Records drawn from a dataset
---
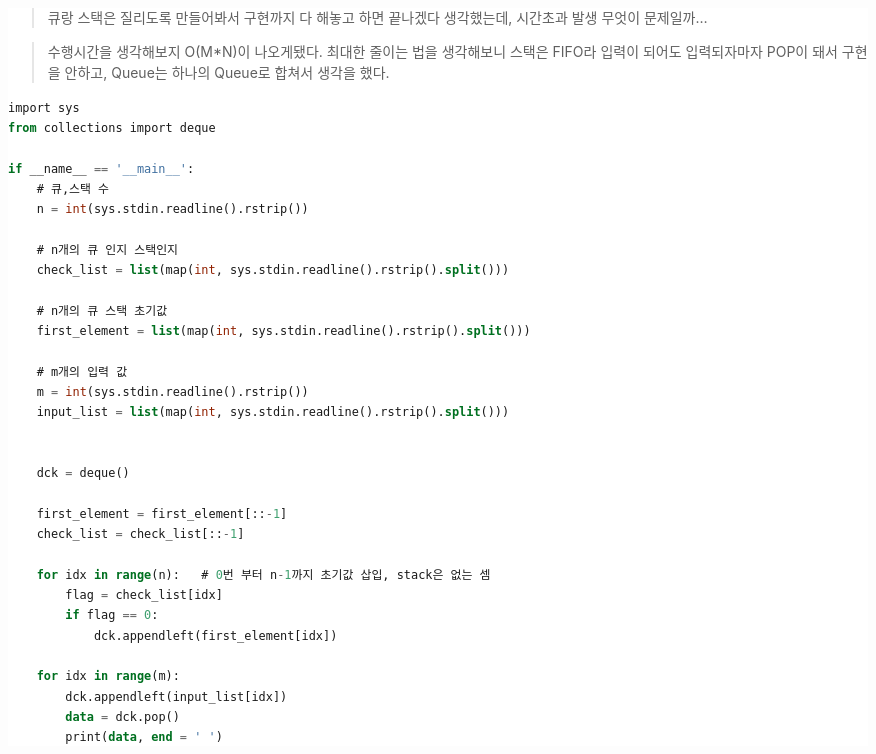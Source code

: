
 ```python
```
> 큐랑 스택은 질리도록 만들어봐서 구현까지 다 해놓고 하면  끝나겠다 생각했는데, 시간초과 발생
> 무엇이 문제일까…

> 수행시간을 생각해보지 O(M*N)이 나오게됐다.
> 최대한 줄이는 법을 생각해보니 스택은 FIFO라 입력이 되어도 입력되자마자 POP이 돼서
> 구현을 안하고, Queue는 하나의 Queue로 합쳐서 생각을 했다.

```sql
import sys
from collections import deque

if __name__ == '__main__':
    # 큐,스택 수
    n = int(sys.stdin.readline().rstrip())
    
    # n개의 큐 인지 스택인지
    check_list = list(map(int, sys.stdin.readline().rstrip().split()))
    
    # n개의 큐 스택 초기값
    first_element = list(map(int, sys.stdin.readline().rstrip().split()))
    
    # m개의 입력 값
    m = int(sys.stdin.readline().rstrip())
    input_list = list(map(int, sys.stdin.readline().rstrip().split()))
    
    
    dck = deque()
    
    first_element = first_element[::-1]
    check_list = check_list[::-1]
    
    for idx in range(n):   # 0번 부터 n-1까지 초기값 삽입, stack은 없는 셈
        flag = check_list[idx]
        if flag == 0:
            dck.appendleft(first_element[idx])
    
    for idx in range(m):
        dck.appendleft(input_list[idx])
        data = dck.pop()
        print(data, end = ' ')
```
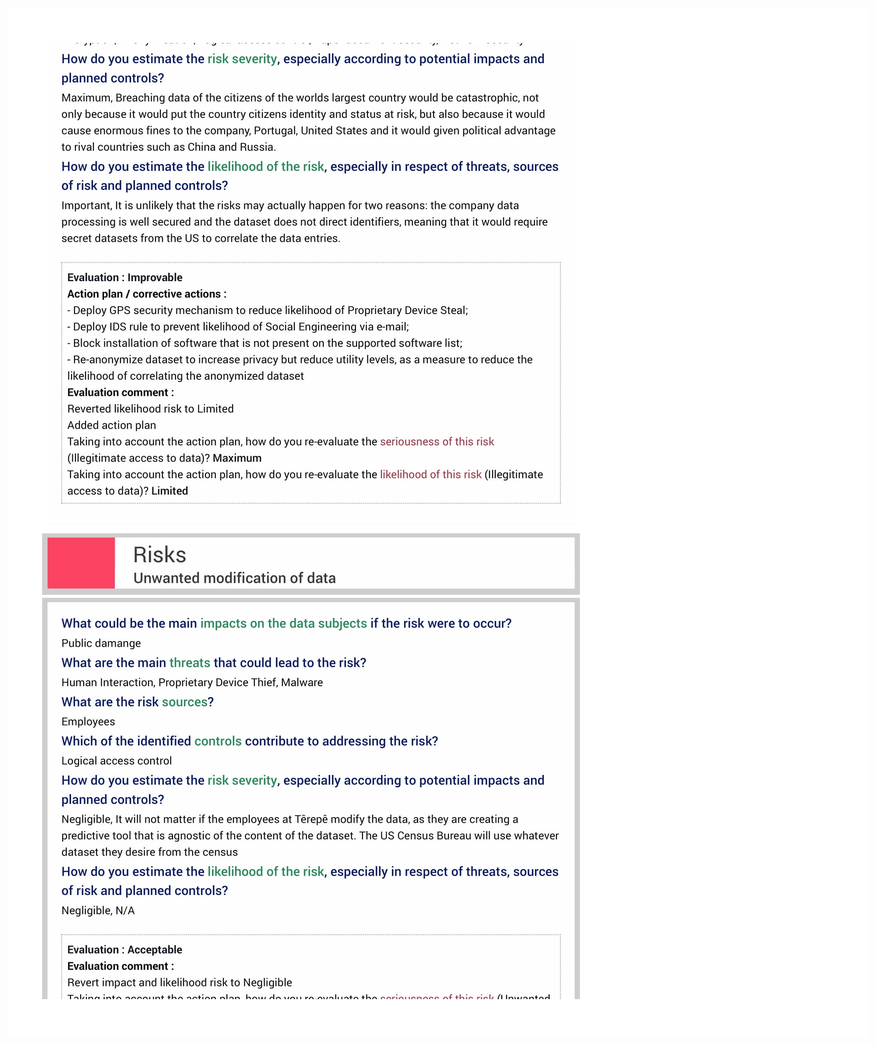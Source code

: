  ![pia_report_page_09](https://raw.githubusercontent.com/freitzzz/trp-tp2/master/report/figures/pia_report_09.jpg) 
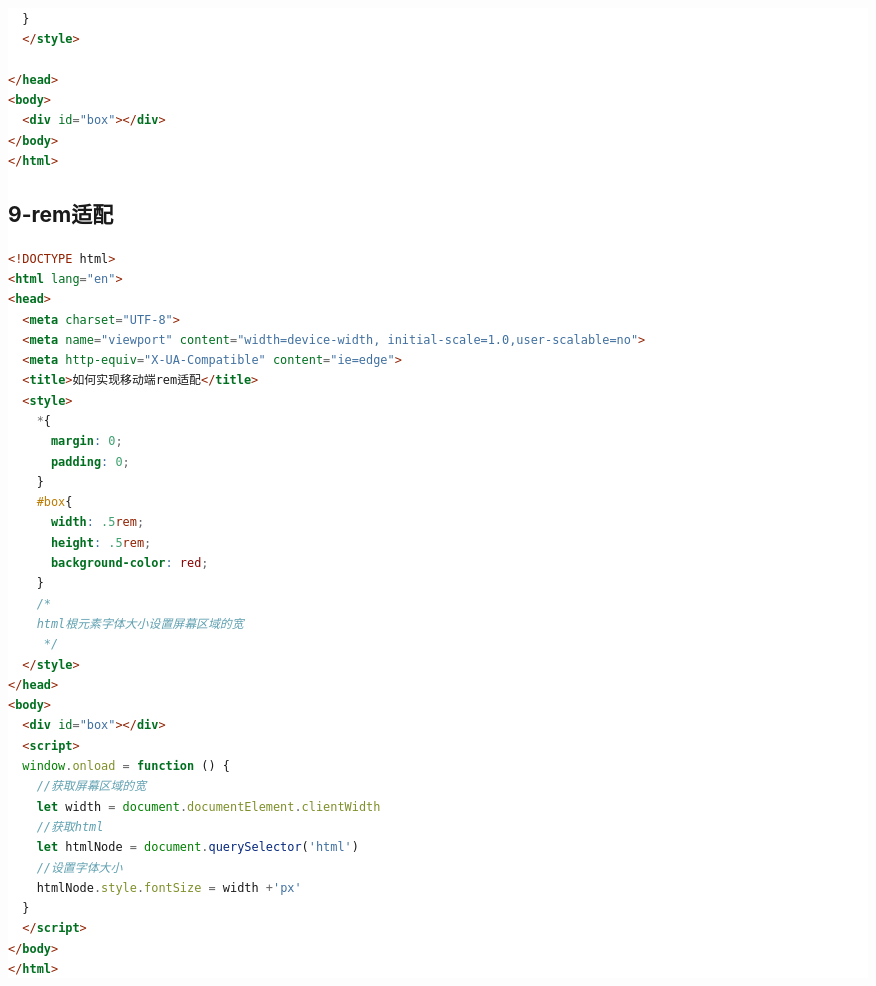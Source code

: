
 ```html
  }
  </style>

</head>
<body>
  <div id="box"></div>
</body>
</html>
```

## 9-rem适配

```html
<!DOCTYPE html>
<html lang="en">
<head>
  <meta charset="UTF-8">
  <meta name="viewport" content="width=device-width, initial-scale=1.0,user-scalable=no">
  <meta http-equiv="X-UA-Compatible" content="ie=edge">
  <title>如何实现移动端rem适配</title>
  <style>
    *{
      margin: 0;
      padding: 0;
    }
    #box{
      width: .5rem;
      height: .5rem;
      background-color: red;
    }
    /* 
    html根元素字体大小设置屏幕区域的宽
     */
  </style>
</head>
<body>
  <div id="box"></div>
  <script>
  window.onload = function () {
    //获取屏幕区域的宽
    let width = document.documentElement.clientWidth
    //获取html
    let htmlNode = document.querySelector('html')
    //设置字体大小
    htmlNode.style.fontSize = width +'px'
  }
  </script>
</body>
</html>
```
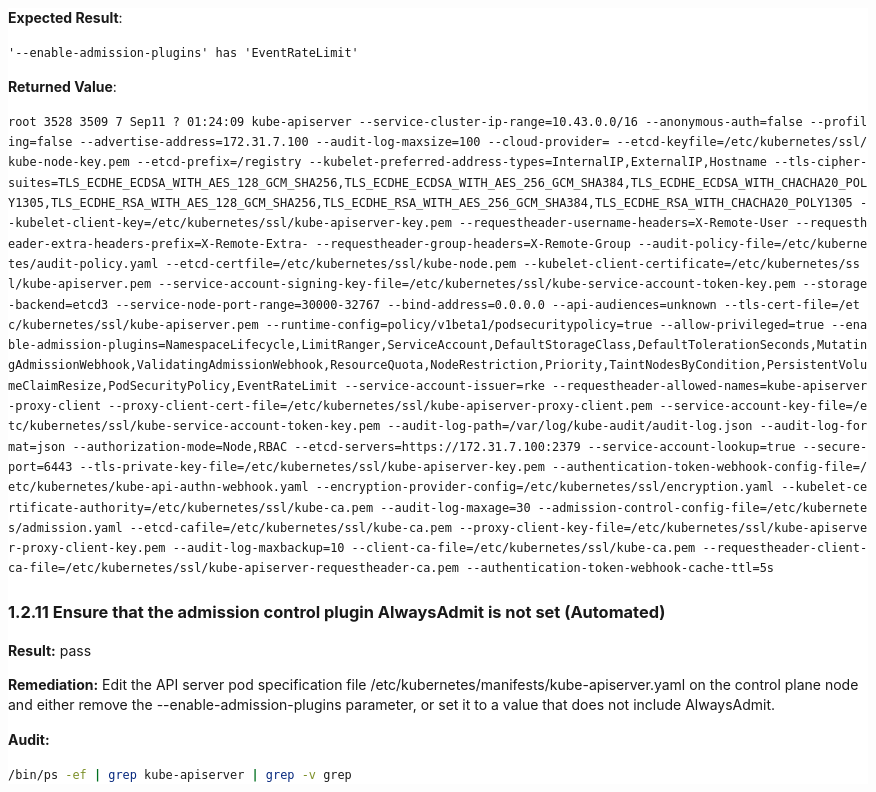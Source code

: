 **Expected Result**:

```console
'--enable-admission-plugins' has 'EventRateLimit'
```

**Returned Value**:

```console
root 3528 3509 7 Sep11 ? 01:24:09 kube-apiserver --service-cluster-ip-range=10.43.0.0/16 --anonymous-auth=false --profiling=false --advertise-address=172.31.7.100 --audit-log-maxsize=100 --cloud-provider= --etcd-keyfile=/etc/kubernetes/ssl/kube-node-key.pem --etcd-prefix=/registry --kubelet-preferred-address-types=InternalIP,ExternalIP,Hostname --tls-cipher-suites=TLS_ECDHE_ECDSA_WITH_AES_128_GCM_SHA256,TLS_ECDHE_ECDSA_WITH_AES_256_GCM_SHA384,TLS_ECDHE_ECDSA_WITH_CHACHA20_POLY1305,TLS_ECDHE_RSA_WITH_AES_128_GCM_SHA256,TLS_ECDHE_RSA_WITH_AES_256_GCM_SHA384,TLS_ECDHE_RSA_WITH_CHACHA20_POLY1305 --kubelet-client-key=/etc/kubernetes/ssl/kube-apiserver-key.pem --requestheader-username-headers=X-Remote-User --requestheader-extra-headers-prefix=X-Remote-Extra- --requestheader-group-headers=X-Remote-Group --audit-policy-file=/etc/kubernetes/audit-policy.yaml --etcd-certfile=/etc/kubernetes/ssl/kube-node.pem --kubelet-client-certificate=/etc/kubernetes/ssl/kube-apiserver.pem --service-account-signing-key-file=/etc/kubernetes/ssl/kube-service-account-token-key.pem --storage-backend=etcd3 --service-node-port-range=30000-32767 --bind-address=0.0.0.0 --api-audiences=unknown --tls-cert-file=/etc/kubernetes/ssl/kube-apiserver.pem --runtime-config=policy/v1beta1/podsecuritypolicy=true --allow-privileged=true --enable-admission-plugins=NamespaceLifecycle,LimitRanger,ServiceAccount,DefaultStorageClass,DefaultTolerationSeconds,MutatingAdmissionWebhook,ValidatingAdmissionWebhook,ResourceQuota,NodeRestriction,Priority,TaintNodesByCondition,PersistentVolumeClaimResize,PodSecurityPolicy,EventRateLimit --service-account-issuer=rke --requestheader-allowed-names=kube-apiserver-proxy-client --proxy-client-cert-file=/etc/kubernetes/ssl/kube-apiserver-proxy-client.pem --service-account-key-file=/etc/kubernetes/ssl/kube-service-account-token-key.pem --audit-log-path=/var/log/kube-audit/audit-log.json --audit-log-format=json --authorization-mode=Node,RBAC --etcd-servers=https://172.31.7.100:2379 --service-account-lookup=true --secure-port=6443 --tls-private-key-file=/etc/kubernetes/ssl/kube-apiserver-key.pem --authentication-token-webhook-config-file=/etc/kubernetes/kube-api-authn-webhook.yaml --encryption-provider-config=/etc/kubernetes/ssl/encryption.yaml --kubelet-certificate-authority=/etc/kubernetes/ssl/kube-ca.pem --audit-log-maxage=30 --admission-control-config-file=/etc/kubernetes/admission.yaml --etcd-cafile=/etc/kubernetes/ssl/kube-ca.pem --proxy-client-key-file=/etc/kubernetes/ssl/kube-apiserver-proxy-client-key.pem --audit-log-maxbackup=10 --client-ca-file=/etc/kubernetes/ssl/kube-ca.pem --requestheader-client-ca-file=/etc/kubernetes/ssl/kube-apiserver-requestheader-ca.pem --authentication-token-webhook-cache-ttl=5s
```

### 1.2.11 Ensure that the admission control plugin AlwaysAdmit is not set (Automated)


**Result:** pass

**Remediation:**
Edit the API server pod specification file /etc/kubernetes/manifests/kube-apiserver.yaml
on the control plane node and either remove the --enable-admission-plugins parameter, or set it to a
value that does not include AlwaysAdmit.

**Audit:**

```bash
/bin/ps -ef | grep kube-apiserver | grep -v grep
```
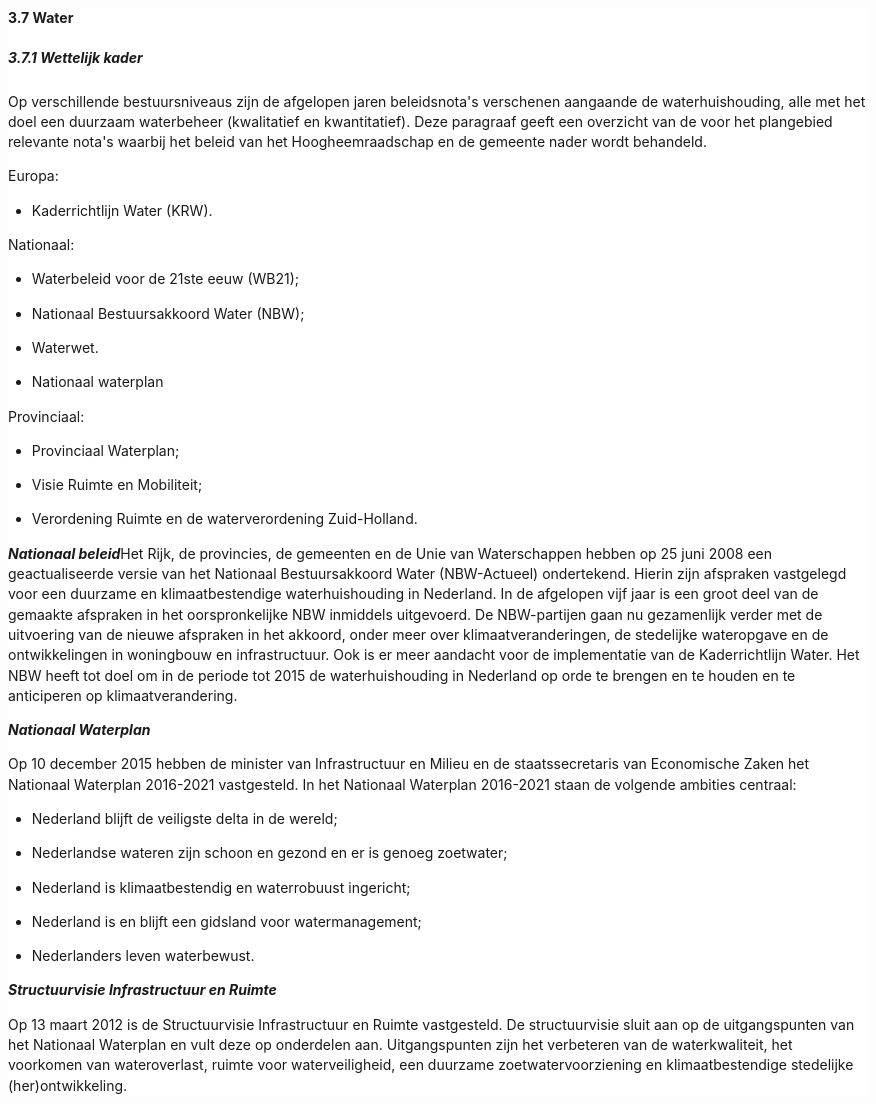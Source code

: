 #### 3\.7 Water

##### 3\.7\.1 Wettelijk kader

Op verschillende bestuursniveaus zijn de afgelopen jaren beleidsnota's verschenen aangaande de waterhuishouding, alle met het doel een duurzaam waterbeheer (kwalitatief en kwantitatief). Deze paragraaf geeft een overzicht van de voor het plangebied relevante nota's waarbij het beleid van het Hoogheemraadschap en de gemeente nader wordt behandeld.

Europa:

* Kaderrichtlijn Water (KRW).

Nationaal:

* Waterbeleid voor de 21ste eeuw (WB21\);

* Nationaal Bestuursakkoord Water (NBW);

* Waterwet.

* Nationaal waterplan

Provinciaal:

* Provinciaal Waterplan;

* Visie Ruimte en Mobiliteit;

* Verordening Ruimte en de waterverordening Zuid\-Holland.

***Nationaal beleid***Het Rijk, de provincies, de gemeenten en de Unie van Waterschappen hebben op 25 juni 2008 een geactualiseerde versie van het Nationaal Bestuursakkoord Water (NBW\-Actueel) ondertekend. Hierin zijn afspraken vastgelegd voor een duurzame en klimaatbestendige waterhuishouding in Nederland. In de afgelopen vijf jaar is een groot deel van de gemaakte afspraken in het oorspronkelijke NBW inmiddels uitgevoerd. De NBW\-partijen gaan nu gezamenlijk verder met de uitvoering van de nieuwe afspraken in het akkoord, onder meer over klimaatveranderingen, de stedelijke wateropgave en de ontwikkelingen in woningbouw en infrastructuur. Ook is er meer aandacht voor de implementatie van de Kaderrichtlijn Water. Het NBW heeft tot doel om in de periode tot 2015 de waterhuishouding in Nederland op orde te brengen en te houden en te anticiperen op klimaatverandering.

***Nationaal Waterplan***

Op 10 december 2015 hebben de minister van Infrastructuur en Milieu en de staatssecretaris van Economische Zaken het Nationaal Waterplan 2016\-2021 vastgesteld. In het Nationaal Waterplan 2016\-2021 staan de volgende ambities centraal:

* Nederland blijft de veiligste delta in de wereld;

* Nederlandse wateren zijn schoon en gezond en er is genoeg zoetwater;

* Nederland is klimaatbestendig en waterrobuust ingericht;

* Nederland is en blijft een gidsland voor watermanagement;

* Nederlanders leven waterbewust.

***Structuurvisie Infrastructuur en Ruimte***

Op 13 maart 2012 is de Structuurvisie Infrastructuur en Ruimte vastgesteld. De structuurvisie sluit aan op de uitgangspunten van het Nationaal Waterplan en vult deze op onderdelen aan. Uitgangspunten zijn het verbeteren van de waterkwaliteit, het voorkomen van wateroverlast, ruimte voor waterveiligheid, een duurzame zoetwatervoorziening en klimaatbestendige stedelijke (her)ontwikkeling.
---
■ **What is being asked**
Find "stdin" in the preceding records. Copy each line that holds it.

■ **Written solution**
    n = int(sys.stdin.readline().rstrip())
    check_list = list(map(int, sys.stdin.readline().rstrip().split()))
    first_element = list(map(int, sys.stdin.readline().rstrip().split()))
    m = int(sys.stdin.readline().rstrip())
    input_list = list(map(int, sys.stdin.readline().rstrip().split()))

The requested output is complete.